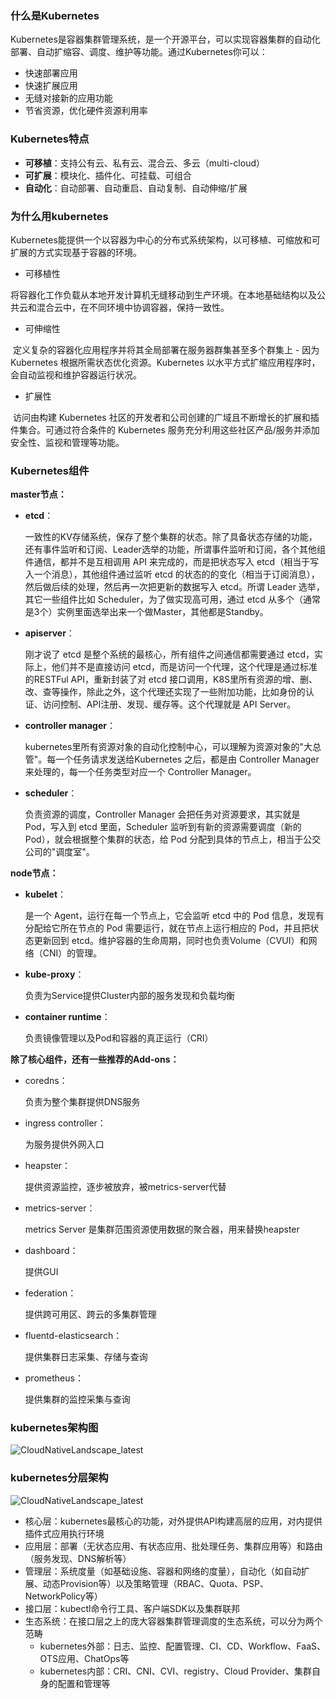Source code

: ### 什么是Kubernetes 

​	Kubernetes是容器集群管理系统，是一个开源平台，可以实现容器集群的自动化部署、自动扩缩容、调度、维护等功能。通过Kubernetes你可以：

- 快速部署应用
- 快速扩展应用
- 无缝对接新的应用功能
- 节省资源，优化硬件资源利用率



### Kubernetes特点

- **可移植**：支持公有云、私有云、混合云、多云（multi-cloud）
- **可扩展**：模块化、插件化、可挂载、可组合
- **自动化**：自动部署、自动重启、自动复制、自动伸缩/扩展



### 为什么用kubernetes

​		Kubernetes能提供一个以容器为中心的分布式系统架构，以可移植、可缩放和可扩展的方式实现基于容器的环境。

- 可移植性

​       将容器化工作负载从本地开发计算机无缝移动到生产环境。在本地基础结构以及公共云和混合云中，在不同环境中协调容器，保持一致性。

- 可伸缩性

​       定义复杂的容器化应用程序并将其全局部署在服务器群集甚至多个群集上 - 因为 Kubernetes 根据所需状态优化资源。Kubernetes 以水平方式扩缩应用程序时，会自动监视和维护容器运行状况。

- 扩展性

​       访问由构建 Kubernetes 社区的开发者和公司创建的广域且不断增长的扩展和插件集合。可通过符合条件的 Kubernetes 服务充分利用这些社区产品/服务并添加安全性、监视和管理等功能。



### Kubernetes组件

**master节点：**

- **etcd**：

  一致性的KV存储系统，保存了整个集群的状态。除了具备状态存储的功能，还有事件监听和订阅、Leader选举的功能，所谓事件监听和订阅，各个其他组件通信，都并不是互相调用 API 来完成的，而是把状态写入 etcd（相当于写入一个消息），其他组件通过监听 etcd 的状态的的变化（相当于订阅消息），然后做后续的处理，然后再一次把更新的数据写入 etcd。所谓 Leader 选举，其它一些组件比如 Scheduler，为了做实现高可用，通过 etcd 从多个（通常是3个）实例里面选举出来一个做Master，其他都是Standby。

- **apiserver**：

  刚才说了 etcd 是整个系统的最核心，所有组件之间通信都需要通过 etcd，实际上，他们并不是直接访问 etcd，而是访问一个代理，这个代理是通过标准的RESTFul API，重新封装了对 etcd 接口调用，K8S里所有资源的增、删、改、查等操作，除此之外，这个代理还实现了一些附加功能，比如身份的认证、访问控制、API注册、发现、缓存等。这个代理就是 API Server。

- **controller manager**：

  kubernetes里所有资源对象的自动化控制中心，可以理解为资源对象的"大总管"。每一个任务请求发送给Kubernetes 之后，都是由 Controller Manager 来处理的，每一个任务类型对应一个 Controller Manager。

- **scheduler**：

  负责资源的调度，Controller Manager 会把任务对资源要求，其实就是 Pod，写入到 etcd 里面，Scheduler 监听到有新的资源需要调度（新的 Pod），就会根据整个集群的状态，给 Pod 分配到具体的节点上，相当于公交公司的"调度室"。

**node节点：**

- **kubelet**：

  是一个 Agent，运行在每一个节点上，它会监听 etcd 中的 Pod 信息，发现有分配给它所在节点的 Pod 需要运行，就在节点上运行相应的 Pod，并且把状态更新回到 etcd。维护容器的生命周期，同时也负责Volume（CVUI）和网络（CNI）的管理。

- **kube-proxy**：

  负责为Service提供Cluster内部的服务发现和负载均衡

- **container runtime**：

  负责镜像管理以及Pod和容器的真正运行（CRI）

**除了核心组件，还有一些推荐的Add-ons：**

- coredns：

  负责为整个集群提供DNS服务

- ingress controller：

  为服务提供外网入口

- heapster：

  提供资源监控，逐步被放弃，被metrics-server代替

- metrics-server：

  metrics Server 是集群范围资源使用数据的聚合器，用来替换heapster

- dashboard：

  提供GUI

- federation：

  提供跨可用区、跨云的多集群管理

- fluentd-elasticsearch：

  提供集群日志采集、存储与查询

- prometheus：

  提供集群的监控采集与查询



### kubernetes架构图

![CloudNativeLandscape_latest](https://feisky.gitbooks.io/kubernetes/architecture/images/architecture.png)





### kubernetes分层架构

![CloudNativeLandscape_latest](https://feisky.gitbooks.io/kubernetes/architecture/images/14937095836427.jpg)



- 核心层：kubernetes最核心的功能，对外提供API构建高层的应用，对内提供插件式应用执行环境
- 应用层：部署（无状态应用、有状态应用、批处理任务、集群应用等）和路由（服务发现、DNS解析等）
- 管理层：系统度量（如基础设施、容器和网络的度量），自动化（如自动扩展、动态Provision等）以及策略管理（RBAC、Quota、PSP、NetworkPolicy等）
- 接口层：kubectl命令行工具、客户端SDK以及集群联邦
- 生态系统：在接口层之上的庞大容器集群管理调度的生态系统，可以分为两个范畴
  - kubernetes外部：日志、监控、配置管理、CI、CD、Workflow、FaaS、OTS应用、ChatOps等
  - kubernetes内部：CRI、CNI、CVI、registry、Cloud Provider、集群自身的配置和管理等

===============

▶ Instructions to follow:
Repeat the material verbatim. Do not carry over any picture.

▶ Exercise output:
Source code

: ### 什么是Kubernetes 

​	Kubernetes是容器集群管理系统，是一个开源平台，可以实现容器集群的自动化部署、自动扩缩容、调度、维护等功能。通过Kubernetes你可以：

- 快速部署应用
- 快速扩展应用
- 无缝对接新的应用功能
- 节省资源，优化硬件资源利用率



### Kubernetes特点

- **可移植**：支持公有云、私有云、混合云、多云（multi-cloud）
- **可扩展**：模块化、插件化、可挂载、可组合
- **自动化**：自动部署、自动重启、自动复制、自动伸缩/扩展



### 为什么用kubernetes

​		Kubernetes能提供一个以容器为中心的分布式系统架构，以可移植、可缩放和可扩展的方式实现基于容器的环境。

- 可移植性

​       将容器化工作负载从本地开发计算机无缝移动到生产环境。在本地基础结构以及公共云和混合云中，在不同环境中协调容器，保持一致性。

- 可伸缩性

​       定义复杂的容器化应用程序并将其全局部署在服务器群集甚至多个群集上 - 因为 Kubernetes 根据所需状态优化资源。Kubernetes 以水平方式扩缩应用程序时，会自动监视和维护容器运行状况。

- 扩展性

​       访问由构建 Kubernetes 社区的开发者和公司创建的广域且不断增长的扩展和插件集合。可通过符合条件的 Kubernetes 服务充分利用这些社区产品/服务并添加安全性、监视和管理等功能。



### Kubernetes组件

**master节点：**

- **etcd**：

  一致性的KV存储系统，保存了整个集群的状态。除了具备状态存储的功能，还有事件监听和订阅、Leader选举的功能，所谓事件监听和订阅，各个其他组件通信，都并不是互相调用 API 来完成的，而是把状态写入 etcd（相当于写入一个消息），其他组件通过监听 etcd 的状态的的变化（相当于订阅消息），然后做后续的处理，然后再一次把更新的数据写入 etcd。所谓 Leader 选举，其它一些组件比如 Scheduler，为了做实现高可用，通过 etcd 从多个（通常是3个）实例里面选举出来一个做Master，其他都是Standby。

- **apiserver**：

  刚才说了 etcd 是整个系统的最核心，所有组件之间通信都需要通过 etcd，实际上，他们并不是直接访问 etcd，而是访问一个代理，这个代理是通过标准的RESTFul API，重新封装了对 etcd 接口调用，K8S里所有资源的增、删、改、查等操作，除此之外，这个代理还实现了一些附加功能，比如身份的认证、访问控制、API注册、发现、缓存等。这个代理就是 API Server。

- **controller manager**：

  kubernetes里所有资源对象的自动化控制中心，可以理解为资源对象的"大总管"。每一个任务请求发送给Kubernetes 之后，都是由 Controller Manager 来处理的，每一个任务类型对应一个 Controller Manager。

- **scheduler**：

  负责资源的调度，Controller Manager 会把任务对资源要求，其实就是 Pod，写入到 etcd 里面，Scheduler 监听到有新的资源需要调度（新的 Pod），就会根据整个集群的状态，给 Pod 分配到具体的节点上，相当于公交公司的"调度室"。

**node节点：**

- **kubelet**：

  是一个 Agent，运行在每一个节点上，它会监听 etcd 中的 Pod 信息，发现有分配给它所在节点的 Pod 需要运行，就在节点上运行相应的 Pod，并且把状态更新回到 etcd。维护容器的生命周期，同时也负责Volume（CVUI）和网络（CNI）的管理。

- **kube-proxy**：

  负责为Service提供Cluster内部的服务发现和负载均衡

- **container runtime**：

  负责镜像管理以及Pod和容器的真正运行（CRI）

**除了核心组件，还有一些推荐的Add-ons：**

- coredns：

  负责为整个集群提供DNS服务

- ingress controller：

  为服务提供外网入口

- heapster：

  提供资源监控，逐步被放弃，被metrics-server代替

- metrics-server：

  metrics Server 是集群范围资源使用数据的聚合器，用来替换heapster

- dashboard：

  提供GUI

- federation：

  提供跨可用区、跨云的多集群管理

- fluentd-elasticsearch：

  提供集群日志采集、存储与查询

- prometheus：

  提供集群的监控采集与查询



### kubernetes架构图

![CloudNativeLandscape_latest](https://feisky.gitbooks.io/kubernetes/architecture/images/architecture.png)





### kubernetes分层架构

![CloudNativeLandscape_latest](https://feisky.gitbooks.io/kubernetes/architecture/images/14937095836427.jpg)



- 核心层：kubernetes最核心的功能，对外提供API构建高层的应用，对内提供插件式应用执行环境
- 应用层：部署（无状态应用、有状态应用、批处理任务、集群应用等）和路由（服务发现、DNS解析等）
- 管理层：系统度量（如基础设施、容器和网络的度量），自动化（如自动扩展、动态Provision等）以及策略管理（RBAC、Quota、PSP、NetworkPolicy等）
- 接口层：kubectl命令行工具、客户端SDK以及集群联邦
- 生态系统：在接口层之上的庞大容器集群管理调度的生态系统，可以分为两个范畴
  - kubernetes外部：日志、监控、配置管理、CI、CD、Workflow、FaaS、OTS应用、ChatOps等
  - kubernetes内部：CRI、CNI、CVI、registry、Cloud Provider、集群自身的配置和管理等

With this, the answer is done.